→ Aim of the task:
Retype the opening lines of the data exactly, stopping after the line that contains "### Inference". Skip every picture.

→ Entries supplied:

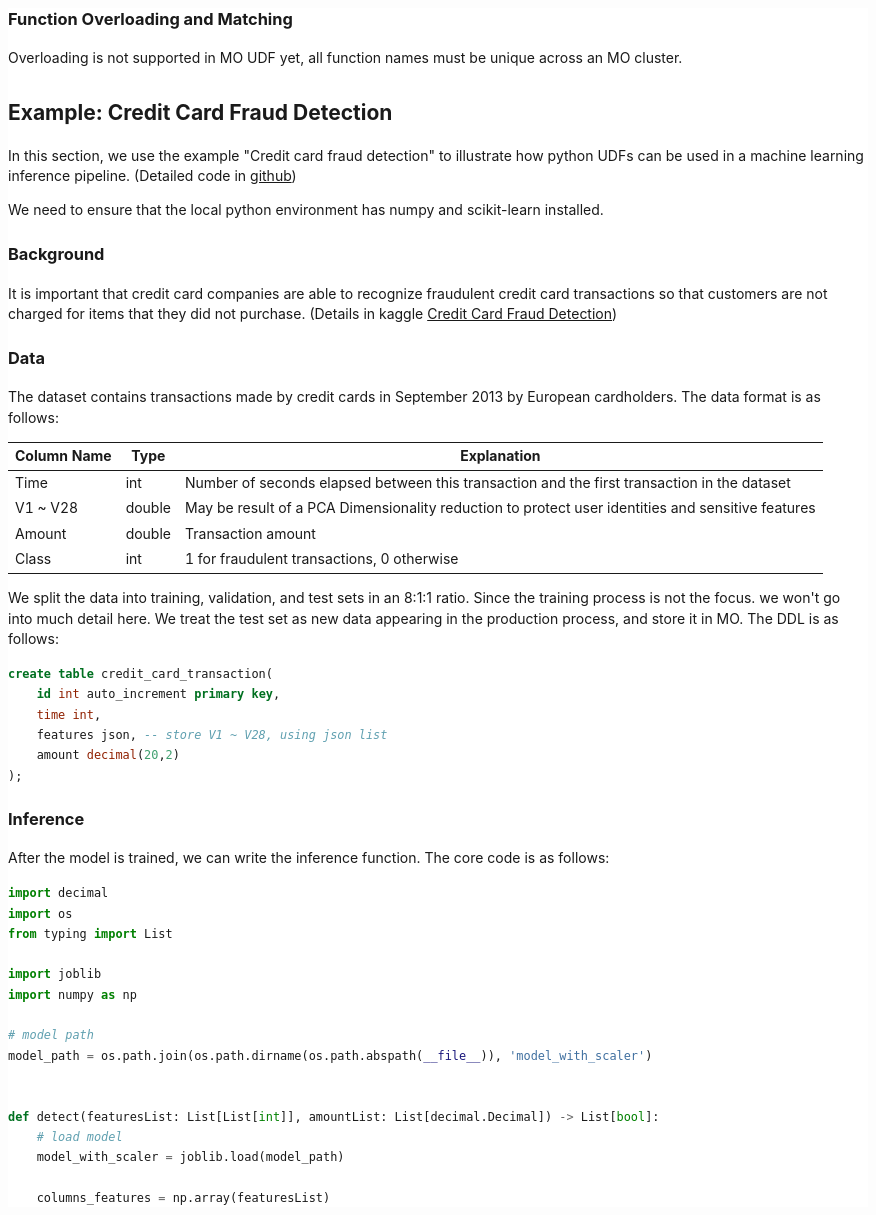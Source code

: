 ### Function Overloading and Matching

Overloading is not supported in MO UDF yet, all function names must be unique across an MO cluster.

## Example: Credit Card Fraud Detection

In this section, we use the example "Credit card fraud detection" to illustrate how python UDFs can be used in a machine learning inference pipeline. (Detailed code in [github](https://github.com/matrixorigin/matrixone/tree/main/pkg/udf/pythonservice/demo))

We need to ensure that the local python environment has numpy and scikit-learn installed.

### Background

It is important that credit card companies are able to recognize fraudulent credit card transactions so that customers are not charged for items that they did not purchase. (Details in kaggle [Credit Card Fraud Detection](https://www.kaggle.com/datasets/mlg-ulb/creditcardfraud))

### Data

The dataset contains transactions made by credit cards in September 2013 by European cardholders. The data format is as follows:

| Column Name | Type   | Explanation                                                  |
| ----------- | ------ | ------------------------------------------------------------ |
| Time        | int    | Number of seconds elapsed between this transaction and the first transaction in the dataset |
| V1 ~ V28    | double | May be result of a PCA Dimensionality reduction to protect user identities and sensitive features |
| Amount      | double | Transaction amount                                           |
| Class       | int    | 1 for fraudulent transactions, 0 otherwise                   |

We split the data into training, validation, and test sets in an 8:1:1 ratio. Since the training process is not the focus. we won't go into much detail here. We treat the test set as new data appearing in the production process, and store it in MO. The DDL is as follows:

```sql
create table credit_card_transaction(
    id int auto_increment primary key,
    time int,
    features json, -- store V1 ~ V28, using json list
    amount decimal(20,2)
);
```

### Inference

After the model is trained, we can write the inference function. The core code is as follows:

```python
import decimal
import os
from typing import List

import joblib
import numpy as np

# model path
model_path = os.path.join(os.path.dirname(os.path.abspath(__file__)), 'model_with_scaler')


def detect(featuresList: List[List[int]], amountList: List[decimal.Decimal]) -> List[bool]:
    # load model
    model_with_scaler = joblib.load(model_path)

    columns_features = np.array(featuresList)
```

→ Reply:
Source code

: ### Function Overloading and Matching

Overloading is not supported in MO UDF yet, all function names must be unique across an MO cluster.

## Example: Credit Card Fraud Detection

In this section, we use the example "Credit card fraud detection" to illustrate how python UDFs can be used in a machine learning inference pipeline. (Detailed code in [github](https://github.com/matrixorigin/matrixone/tree/main/pkg/udf/pythonservice/demo))

We need to ensure that the local python environment has numpy and scikit-learn installed.

### Background

It is important that credit card companies are able to recognize fraudulent credit card transactions so that customers are not charged for items that they did not purchase. (Details in kaggle [Credit Card Fraud Detection](https://www.kaggle.com/datasets/mlg-ulb/creditcardfraud))

### Data

The dataset contains transactions made by credit cards in September 2013 by European cardholders. The data format is as follows:

| Column Name | Type   | Explanation                                                  |
| ----------- | ------ | ------------------------------------------------------------ |
| Time        | int    | Number of seconds elapsed between this transaction and the first transaction in the dataset |
| V1 ~ V28    | double | May be result of a PCA Dimensionality reduction to protect user identities and sensitive features |
| Amount      | double | Transaction amount                                           |
| Class       | int    | 1 for fraudulent transactions, 0 otherwise                   |

We split the data into training, validation, and test sets in an 8:1:1 ratio. Since the training process is not the focus. we won't go into much detail here. We treat the test set as new data appearing in the production process, and store it in MO. The DDL is as follows:

```sql
create table credit_card_transaction(
    id int auto_increment primary key,
    time int,
    features json, -- store V1 ~ V28, using json list
    amount decimal(20,2)
);
```

### Inference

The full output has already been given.